Patch #545300: Support marked sections.

author: Martin v. Löwis <martin@v.loewis.de> 2003-03-30 14:25:40 (GMT)
committer: Martin v. Löwis <martin@v.loewis.de> 2003-03-30 14:25:40 (GMT)
commit: 3163a3b4b2a820ef38e6c7282033fe2db9d43ebe (patch)
tree: e83e06cbe049f06610d6c5e025e813e644fc9b01
parent: a965649386dbd385a92b2b93934abaff80c94198 (diff)

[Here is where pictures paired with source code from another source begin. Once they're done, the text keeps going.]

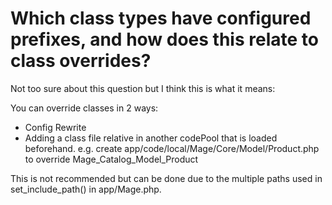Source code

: # Which class types have configured prefixes, and how does this relate to class overrides?

Not too sure about this question but I think this is what it means:

You can override classes in 2 ways:

- Config Rewrite
- Adding a class file relative in another codePool that is loaded beforehand.
e.g. create app/code/local/Mage/Core/Model/Product.php to override Mage_Catalog_Model_Product

This is not recommended but can be done due to the multiple paths used in set_include_path() in app/Mage.php.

download: cpython-3163a3b4b2a820ef38e6c7282033fe2db9d43ebe.zip
cpython-3163a3b4b2a820ef38e6c7282033fe2db9d43ebe.tar.gz
cpython-3163a3b4b2a820ef38e6c7282033fe2db9d43ebe.tar.bz2
4 files changed, 107 insertions, 16 deletions
diff --git a/Lib/markupbase.py b/Lib/markupbase.py
index acd0726..f97cf10 100644
--- a/Lib/markupbase.py
+++ b/Lib/markupbase.py
@@ -4,6 +4,13 @@ import re
 
 _declname_match = re.compile(r'[a-zA-Z][-_.a-zA-Z0-9]*\s*').match
 _declstringlit_match = re.compile(r'(\'[^\']*\'|"[^"]*")\s*').match
+_commentclose = re.compile(r'--\s*>')
+_markedsectionclose = re.compile(r']\s*]\s*>')
+
+# An analysis of the MS-Word extensions is available at
+# http://www.planetpublish.com/xmlarena/xap/Thursday/WordtoXML.pdf
+
+_msmarkedsectionclose = re.compile(r']\s*>')
 
 del re
 
@@ -53,6 +60,13 @@ class ParserBase:
         # This is some sort of declaration; in "HTML as
         # deployed," this should only be the document type
         # declaration ("<!DOCTYPE html...>").

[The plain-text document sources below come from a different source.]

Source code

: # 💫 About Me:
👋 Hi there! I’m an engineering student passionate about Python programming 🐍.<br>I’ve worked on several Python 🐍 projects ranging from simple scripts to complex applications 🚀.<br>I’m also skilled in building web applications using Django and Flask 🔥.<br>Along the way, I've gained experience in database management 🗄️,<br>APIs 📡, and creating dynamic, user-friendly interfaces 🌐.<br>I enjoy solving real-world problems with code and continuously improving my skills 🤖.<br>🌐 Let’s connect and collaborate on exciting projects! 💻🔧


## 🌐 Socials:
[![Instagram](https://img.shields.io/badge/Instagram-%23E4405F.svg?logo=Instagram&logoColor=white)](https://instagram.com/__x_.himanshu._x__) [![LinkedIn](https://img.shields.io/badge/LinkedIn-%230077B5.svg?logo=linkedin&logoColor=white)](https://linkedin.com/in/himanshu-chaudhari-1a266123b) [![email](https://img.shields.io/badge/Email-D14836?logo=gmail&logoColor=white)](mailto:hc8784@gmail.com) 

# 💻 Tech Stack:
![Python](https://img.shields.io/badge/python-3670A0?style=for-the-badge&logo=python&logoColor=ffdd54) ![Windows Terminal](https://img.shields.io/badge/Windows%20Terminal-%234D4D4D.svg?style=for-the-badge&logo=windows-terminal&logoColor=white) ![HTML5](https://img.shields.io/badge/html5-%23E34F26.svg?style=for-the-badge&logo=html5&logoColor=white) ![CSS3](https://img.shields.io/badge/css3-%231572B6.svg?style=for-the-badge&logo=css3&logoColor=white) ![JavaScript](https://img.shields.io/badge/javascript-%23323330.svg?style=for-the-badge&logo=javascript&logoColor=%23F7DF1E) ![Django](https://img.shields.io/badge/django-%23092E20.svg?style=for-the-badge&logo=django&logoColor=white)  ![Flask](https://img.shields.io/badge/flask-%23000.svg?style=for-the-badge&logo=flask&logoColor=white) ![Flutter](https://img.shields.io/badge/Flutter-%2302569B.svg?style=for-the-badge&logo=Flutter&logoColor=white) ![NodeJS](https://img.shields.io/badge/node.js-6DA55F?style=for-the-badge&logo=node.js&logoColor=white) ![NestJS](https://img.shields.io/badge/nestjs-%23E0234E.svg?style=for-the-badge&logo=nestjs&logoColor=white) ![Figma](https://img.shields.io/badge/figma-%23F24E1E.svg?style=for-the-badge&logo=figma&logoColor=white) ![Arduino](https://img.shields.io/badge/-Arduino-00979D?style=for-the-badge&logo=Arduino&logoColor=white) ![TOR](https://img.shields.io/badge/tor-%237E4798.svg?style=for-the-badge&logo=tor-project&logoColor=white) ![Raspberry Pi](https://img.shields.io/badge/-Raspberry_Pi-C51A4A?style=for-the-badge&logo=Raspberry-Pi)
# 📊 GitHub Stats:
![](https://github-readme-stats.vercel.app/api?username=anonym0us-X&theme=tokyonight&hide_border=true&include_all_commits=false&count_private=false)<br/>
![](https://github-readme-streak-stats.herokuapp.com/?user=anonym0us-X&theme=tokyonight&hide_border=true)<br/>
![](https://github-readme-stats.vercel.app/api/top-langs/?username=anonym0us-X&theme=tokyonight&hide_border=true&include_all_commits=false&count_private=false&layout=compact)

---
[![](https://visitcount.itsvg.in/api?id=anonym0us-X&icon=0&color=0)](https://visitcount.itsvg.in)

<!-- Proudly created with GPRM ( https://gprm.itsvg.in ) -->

+        # ISO 8879:1986, however, has more complex 
+        # declaration syntax for elements in <!...>, including:
+        # --comment--
+        # [marked section]
+        # name in the following list: ENTITY, DOCTYPE, ELEMENT, 
+        # ATTLIST, NOTATION, SHORTREF, USEMAP, 
+        # LINKTYPE, LINK, IDLINK, USELINK, SYSTEM
         rawdata = self.rawdata
         j = i + 2
         assert rawdata[i:j] == "<!", "unexpected call to parse_declaration"
@@ -60,9 +74,19 @@ class ParserBase:
             # Start of comment followed by buffer boundary,
             # or just a buffer boundary.
             return -1
-        # in practice, this should look like: ((name|stringlit) S*)+ '>'
+        # A simple, practical version could look like: ((name|stringlit) S*) + '>'
         n = len(rawdata)
-        decltype, j = self._scan_name(j, i)
+        if rawdata[j:j+1] == '--': #comment
+            # Locate --.*-- as the body of the comment
+            return self.parse_comment(i)
+        elif rawdata[j] == '[': #marked section
+            # Locate [statusWord [...arbitrary SGML...]] as the body of the marked section
+            # Where statusWord is one of TEMP, CDATA, IGNORE, INCLUDE, RCDATA
+            # Note that this is extended by Microsoft Office "Save as Web" function
+            # to include [if...] and [endif].
+            return self.parse_marked_section(i)
+        else: #all other declaration elements
+            decltype, j = self._scan_name(j, i)
         if j < 0:
             return j
         if decltype == "doctype":
@@ -87,8 +111,15 @@ class ParserBase:
             elif c in self._decl_otherchars:
                 j = j + 1
             elif c == "[":
+                # this could be handled in a separate doctype parser
                 if decltype == "doctype":
                     j = self._parse_doctype_subset(j + 1, i)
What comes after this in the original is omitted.